Loren Williams of Georgia Tech has been doing just that with the ribosome, specifically, the large subunit (LSU) ‘where all the chemistry happens.’ X-ray chromatography of the ribozome, that thing some people won the nobel prize in chemistry a few years ago, shows that the core of the LSU is conserved across the tree of life, implying not just a common ancestor but, says Williams, that the core is what the LSU began it’s life as. Peeling back the layers to the core as molecular time travel.

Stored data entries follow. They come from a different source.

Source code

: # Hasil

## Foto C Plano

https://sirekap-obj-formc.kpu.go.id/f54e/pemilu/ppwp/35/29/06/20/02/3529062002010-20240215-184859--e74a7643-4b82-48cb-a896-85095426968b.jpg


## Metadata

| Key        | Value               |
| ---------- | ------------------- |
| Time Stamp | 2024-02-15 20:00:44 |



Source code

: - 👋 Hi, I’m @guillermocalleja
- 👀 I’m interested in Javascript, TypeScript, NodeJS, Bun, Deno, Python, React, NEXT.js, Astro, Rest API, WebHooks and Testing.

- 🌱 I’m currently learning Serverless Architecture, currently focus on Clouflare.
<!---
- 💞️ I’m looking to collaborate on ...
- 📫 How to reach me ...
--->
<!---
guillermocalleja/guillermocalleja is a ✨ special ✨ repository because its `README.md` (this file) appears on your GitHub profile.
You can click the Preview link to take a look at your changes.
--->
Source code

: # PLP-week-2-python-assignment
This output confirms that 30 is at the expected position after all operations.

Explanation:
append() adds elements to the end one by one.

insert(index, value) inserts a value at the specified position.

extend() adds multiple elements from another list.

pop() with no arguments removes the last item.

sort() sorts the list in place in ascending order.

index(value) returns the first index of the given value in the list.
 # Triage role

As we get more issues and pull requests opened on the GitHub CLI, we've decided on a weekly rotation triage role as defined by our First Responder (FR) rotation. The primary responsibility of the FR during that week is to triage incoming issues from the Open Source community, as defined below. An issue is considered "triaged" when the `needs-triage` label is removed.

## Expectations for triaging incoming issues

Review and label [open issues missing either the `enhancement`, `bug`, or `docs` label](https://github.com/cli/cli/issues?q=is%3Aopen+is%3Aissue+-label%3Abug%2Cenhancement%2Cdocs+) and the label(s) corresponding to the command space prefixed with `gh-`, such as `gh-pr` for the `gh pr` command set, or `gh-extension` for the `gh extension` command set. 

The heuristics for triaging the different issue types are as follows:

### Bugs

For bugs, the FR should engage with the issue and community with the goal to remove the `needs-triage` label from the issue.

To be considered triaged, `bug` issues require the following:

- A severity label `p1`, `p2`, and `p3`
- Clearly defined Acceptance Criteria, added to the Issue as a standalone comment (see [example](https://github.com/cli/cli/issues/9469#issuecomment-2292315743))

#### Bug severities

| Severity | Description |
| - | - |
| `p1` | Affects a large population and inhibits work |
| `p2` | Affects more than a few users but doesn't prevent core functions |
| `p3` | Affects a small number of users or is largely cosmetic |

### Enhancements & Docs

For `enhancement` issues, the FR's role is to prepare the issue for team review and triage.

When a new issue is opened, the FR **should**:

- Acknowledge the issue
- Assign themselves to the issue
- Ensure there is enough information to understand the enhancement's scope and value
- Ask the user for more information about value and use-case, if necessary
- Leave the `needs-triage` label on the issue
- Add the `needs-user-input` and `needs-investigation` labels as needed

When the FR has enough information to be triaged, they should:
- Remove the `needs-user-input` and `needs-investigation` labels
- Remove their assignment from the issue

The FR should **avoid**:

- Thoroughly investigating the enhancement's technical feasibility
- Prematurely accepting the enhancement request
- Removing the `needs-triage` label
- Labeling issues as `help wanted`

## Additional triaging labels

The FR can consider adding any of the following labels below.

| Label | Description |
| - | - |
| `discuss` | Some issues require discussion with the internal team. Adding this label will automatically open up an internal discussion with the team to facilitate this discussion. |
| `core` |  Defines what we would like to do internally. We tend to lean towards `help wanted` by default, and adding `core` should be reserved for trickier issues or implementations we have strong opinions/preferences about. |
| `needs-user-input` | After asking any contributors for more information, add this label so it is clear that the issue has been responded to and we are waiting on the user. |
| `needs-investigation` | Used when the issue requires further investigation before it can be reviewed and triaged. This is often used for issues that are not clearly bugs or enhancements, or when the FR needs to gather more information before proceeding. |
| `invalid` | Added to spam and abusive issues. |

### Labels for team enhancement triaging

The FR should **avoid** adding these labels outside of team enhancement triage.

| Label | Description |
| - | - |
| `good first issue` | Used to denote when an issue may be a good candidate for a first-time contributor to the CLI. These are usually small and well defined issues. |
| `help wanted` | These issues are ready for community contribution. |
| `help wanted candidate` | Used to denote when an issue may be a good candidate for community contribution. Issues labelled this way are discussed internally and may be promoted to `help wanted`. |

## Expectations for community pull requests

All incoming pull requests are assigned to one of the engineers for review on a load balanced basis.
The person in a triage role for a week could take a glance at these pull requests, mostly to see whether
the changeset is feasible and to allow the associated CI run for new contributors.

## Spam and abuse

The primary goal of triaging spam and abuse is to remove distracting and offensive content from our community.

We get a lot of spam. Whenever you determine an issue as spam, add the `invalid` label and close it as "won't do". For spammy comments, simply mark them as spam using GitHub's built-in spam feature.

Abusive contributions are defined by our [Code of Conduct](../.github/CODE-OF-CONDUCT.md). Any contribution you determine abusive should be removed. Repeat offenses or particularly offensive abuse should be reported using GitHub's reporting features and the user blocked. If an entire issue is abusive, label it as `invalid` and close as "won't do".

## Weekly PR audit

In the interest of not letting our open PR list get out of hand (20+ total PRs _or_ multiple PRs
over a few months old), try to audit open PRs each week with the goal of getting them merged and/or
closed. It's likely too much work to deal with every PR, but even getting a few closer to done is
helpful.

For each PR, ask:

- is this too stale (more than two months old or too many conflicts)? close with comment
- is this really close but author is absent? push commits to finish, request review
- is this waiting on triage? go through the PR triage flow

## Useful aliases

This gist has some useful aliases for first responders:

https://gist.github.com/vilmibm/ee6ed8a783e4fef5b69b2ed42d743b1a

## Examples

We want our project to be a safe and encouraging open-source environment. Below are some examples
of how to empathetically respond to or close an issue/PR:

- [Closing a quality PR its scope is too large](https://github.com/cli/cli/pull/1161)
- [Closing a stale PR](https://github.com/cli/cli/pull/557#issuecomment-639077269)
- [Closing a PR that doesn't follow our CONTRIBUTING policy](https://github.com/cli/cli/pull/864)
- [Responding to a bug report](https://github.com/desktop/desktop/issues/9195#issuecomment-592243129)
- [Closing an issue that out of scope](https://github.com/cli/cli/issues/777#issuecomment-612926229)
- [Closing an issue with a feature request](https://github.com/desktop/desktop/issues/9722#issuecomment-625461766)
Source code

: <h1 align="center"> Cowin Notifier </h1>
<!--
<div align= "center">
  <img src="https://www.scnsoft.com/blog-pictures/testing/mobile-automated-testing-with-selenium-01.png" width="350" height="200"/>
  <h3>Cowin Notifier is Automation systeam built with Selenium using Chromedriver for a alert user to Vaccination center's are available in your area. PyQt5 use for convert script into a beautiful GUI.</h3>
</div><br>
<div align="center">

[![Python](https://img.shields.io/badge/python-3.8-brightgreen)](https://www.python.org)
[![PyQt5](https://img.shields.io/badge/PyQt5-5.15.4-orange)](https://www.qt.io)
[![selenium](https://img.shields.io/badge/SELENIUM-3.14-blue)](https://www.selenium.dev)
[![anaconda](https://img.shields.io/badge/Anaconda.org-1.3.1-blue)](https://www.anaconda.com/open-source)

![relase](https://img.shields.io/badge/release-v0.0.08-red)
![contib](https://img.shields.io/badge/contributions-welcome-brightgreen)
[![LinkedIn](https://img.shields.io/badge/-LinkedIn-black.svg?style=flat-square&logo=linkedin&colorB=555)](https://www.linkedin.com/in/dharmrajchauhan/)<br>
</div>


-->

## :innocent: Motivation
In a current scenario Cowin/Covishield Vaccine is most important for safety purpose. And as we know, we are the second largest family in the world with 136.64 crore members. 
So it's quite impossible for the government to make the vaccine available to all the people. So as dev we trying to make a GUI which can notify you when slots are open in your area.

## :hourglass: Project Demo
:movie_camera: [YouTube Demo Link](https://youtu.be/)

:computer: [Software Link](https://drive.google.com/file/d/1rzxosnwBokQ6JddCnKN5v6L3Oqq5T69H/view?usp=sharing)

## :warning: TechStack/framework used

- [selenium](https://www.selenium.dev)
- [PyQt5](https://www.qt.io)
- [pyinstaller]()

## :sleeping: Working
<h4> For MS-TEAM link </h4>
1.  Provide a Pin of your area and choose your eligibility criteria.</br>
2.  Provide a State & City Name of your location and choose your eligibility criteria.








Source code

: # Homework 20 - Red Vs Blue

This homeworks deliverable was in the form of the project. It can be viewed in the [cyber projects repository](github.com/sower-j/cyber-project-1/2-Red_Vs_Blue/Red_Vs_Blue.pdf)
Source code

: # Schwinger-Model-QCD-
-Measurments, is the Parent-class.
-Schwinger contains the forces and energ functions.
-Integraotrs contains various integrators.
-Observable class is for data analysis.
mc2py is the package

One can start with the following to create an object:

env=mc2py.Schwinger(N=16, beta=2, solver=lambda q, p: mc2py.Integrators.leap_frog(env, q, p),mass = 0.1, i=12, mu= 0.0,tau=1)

So Williams is working on making a testable model of what the core was, and to establish what the LSU did before it grew up and joined with the small sub unit and started making protein chains. However, it was a throw-away comment in Williams’ talk that really got me thinking. He said that as we look out of the window, or watch a nature documentary, that impression of such wide diversity is an illusion. If you break the ribozyme, meddle with the core of the LSU, life cannot continue. Once that core functionality was achieved, it stayed and at the core of all life, the structure and sequence is almost identical.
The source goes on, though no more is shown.